TASK STATEMENT – Copy each line from the listing below where the word "such" shows up.
═══ DATA FOR PROCESSING
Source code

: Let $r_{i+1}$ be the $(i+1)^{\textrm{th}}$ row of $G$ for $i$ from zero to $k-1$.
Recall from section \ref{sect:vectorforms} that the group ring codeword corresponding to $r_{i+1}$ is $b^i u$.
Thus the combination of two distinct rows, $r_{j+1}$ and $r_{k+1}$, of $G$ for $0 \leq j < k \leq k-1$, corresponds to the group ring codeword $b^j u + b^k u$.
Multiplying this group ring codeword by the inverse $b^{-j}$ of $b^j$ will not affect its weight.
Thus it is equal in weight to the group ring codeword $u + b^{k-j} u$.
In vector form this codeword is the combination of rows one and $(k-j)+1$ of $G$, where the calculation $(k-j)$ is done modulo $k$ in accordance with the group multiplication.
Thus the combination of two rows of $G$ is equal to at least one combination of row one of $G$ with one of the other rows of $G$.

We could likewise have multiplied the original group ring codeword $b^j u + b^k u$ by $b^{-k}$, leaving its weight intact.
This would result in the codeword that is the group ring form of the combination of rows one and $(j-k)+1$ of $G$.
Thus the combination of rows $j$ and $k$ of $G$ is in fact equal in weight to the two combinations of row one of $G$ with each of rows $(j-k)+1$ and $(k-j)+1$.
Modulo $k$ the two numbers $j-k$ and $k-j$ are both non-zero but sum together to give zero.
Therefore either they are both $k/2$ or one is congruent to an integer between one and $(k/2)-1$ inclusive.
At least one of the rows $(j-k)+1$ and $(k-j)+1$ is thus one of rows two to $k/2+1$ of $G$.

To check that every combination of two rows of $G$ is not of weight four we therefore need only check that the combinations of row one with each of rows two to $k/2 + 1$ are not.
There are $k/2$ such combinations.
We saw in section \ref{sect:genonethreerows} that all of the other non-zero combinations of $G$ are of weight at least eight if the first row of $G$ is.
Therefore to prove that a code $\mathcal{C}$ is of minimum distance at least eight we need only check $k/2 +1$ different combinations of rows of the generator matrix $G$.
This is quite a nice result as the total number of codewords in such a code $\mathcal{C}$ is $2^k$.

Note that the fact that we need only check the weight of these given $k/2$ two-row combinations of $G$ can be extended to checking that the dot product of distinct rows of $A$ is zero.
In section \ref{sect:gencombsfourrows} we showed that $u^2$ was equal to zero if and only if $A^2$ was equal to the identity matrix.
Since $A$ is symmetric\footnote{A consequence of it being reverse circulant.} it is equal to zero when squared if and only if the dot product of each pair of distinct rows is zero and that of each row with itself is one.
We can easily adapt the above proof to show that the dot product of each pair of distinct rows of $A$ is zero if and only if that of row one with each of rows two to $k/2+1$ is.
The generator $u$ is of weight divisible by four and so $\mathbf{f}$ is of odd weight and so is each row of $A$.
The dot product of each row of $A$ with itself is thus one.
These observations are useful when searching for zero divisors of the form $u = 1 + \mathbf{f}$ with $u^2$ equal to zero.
══════
═══ DATA FOR PROCESSING
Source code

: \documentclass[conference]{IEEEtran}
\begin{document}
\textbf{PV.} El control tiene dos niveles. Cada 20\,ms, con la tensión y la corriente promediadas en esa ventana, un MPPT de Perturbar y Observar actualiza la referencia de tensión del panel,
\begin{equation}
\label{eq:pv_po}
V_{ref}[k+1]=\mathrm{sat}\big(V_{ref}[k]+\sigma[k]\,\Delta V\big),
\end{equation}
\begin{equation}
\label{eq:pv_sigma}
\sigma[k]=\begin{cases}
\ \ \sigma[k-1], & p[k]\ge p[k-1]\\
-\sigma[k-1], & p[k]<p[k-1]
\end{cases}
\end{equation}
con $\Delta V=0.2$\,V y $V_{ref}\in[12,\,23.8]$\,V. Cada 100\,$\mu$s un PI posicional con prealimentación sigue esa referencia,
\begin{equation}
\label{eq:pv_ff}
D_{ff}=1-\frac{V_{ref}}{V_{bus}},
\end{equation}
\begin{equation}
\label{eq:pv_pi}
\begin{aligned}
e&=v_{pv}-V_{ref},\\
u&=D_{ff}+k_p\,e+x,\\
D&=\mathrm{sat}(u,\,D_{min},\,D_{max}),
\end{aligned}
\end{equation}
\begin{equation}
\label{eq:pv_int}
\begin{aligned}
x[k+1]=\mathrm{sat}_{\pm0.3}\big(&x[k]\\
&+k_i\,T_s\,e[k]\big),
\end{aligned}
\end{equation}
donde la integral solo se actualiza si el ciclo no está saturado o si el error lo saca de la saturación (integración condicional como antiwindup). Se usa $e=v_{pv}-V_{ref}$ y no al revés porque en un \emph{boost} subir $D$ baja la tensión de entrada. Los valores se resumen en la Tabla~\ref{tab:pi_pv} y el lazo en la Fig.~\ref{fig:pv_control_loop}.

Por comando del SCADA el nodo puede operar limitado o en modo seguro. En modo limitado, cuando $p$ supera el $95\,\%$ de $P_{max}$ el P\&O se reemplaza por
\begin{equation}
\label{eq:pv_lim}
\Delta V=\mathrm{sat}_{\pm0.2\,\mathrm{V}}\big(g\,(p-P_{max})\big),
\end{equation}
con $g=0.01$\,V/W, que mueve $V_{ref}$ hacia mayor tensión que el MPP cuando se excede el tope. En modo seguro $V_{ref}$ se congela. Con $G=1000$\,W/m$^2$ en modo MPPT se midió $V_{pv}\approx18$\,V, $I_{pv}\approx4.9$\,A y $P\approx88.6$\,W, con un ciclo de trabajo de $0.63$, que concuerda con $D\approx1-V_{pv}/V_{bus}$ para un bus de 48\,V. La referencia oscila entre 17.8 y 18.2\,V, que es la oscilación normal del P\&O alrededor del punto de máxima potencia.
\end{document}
══════
═══ DATA FOR PROCESSING
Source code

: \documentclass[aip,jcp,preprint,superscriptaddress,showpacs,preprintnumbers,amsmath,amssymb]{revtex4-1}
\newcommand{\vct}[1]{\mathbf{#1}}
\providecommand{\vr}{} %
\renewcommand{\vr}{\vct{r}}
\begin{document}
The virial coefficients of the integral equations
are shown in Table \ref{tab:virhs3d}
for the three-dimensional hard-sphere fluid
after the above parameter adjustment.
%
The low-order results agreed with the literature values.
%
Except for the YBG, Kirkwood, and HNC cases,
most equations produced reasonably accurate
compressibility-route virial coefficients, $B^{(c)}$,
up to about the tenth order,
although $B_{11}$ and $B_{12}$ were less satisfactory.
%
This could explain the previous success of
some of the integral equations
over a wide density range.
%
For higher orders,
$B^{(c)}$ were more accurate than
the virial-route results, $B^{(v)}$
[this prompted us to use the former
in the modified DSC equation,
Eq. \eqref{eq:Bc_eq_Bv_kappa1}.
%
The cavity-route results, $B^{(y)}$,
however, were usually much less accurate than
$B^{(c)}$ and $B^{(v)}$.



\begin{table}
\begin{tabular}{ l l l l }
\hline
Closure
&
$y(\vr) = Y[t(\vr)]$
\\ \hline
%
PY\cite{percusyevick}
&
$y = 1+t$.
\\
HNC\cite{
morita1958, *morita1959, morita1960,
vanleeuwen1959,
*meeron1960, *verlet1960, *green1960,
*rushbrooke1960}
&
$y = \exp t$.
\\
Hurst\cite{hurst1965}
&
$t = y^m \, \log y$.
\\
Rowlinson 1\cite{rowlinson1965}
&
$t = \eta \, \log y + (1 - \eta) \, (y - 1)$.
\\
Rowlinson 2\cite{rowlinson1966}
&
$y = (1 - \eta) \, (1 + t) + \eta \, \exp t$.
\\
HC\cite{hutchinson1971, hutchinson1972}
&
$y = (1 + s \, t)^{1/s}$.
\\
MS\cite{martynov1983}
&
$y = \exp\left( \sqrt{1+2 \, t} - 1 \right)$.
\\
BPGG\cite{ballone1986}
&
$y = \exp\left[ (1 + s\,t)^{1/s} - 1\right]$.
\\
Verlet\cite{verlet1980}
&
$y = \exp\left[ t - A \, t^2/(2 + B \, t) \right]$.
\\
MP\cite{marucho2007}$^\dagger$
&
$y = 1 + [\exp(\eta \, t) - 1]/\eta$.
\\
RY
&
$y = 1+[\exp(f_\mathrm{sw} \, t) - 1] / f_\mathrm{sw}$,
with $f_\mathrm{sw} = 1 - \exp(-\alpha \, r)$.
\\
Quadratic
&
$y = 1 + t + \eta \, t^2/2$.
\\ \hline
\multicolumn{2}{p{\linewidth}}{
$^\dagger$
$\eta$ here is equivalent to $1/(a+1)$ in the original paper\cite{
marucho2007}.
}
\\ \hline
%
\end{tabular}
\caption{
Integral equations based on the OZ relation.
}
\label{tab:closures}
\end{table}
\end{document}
══════
SOLUTION TO THE EXERCISE –
There are $k/2$ such combinations.
This is quite a nice result as the total number of codewords in such a code $\mathcal{C}$ is $2^k$.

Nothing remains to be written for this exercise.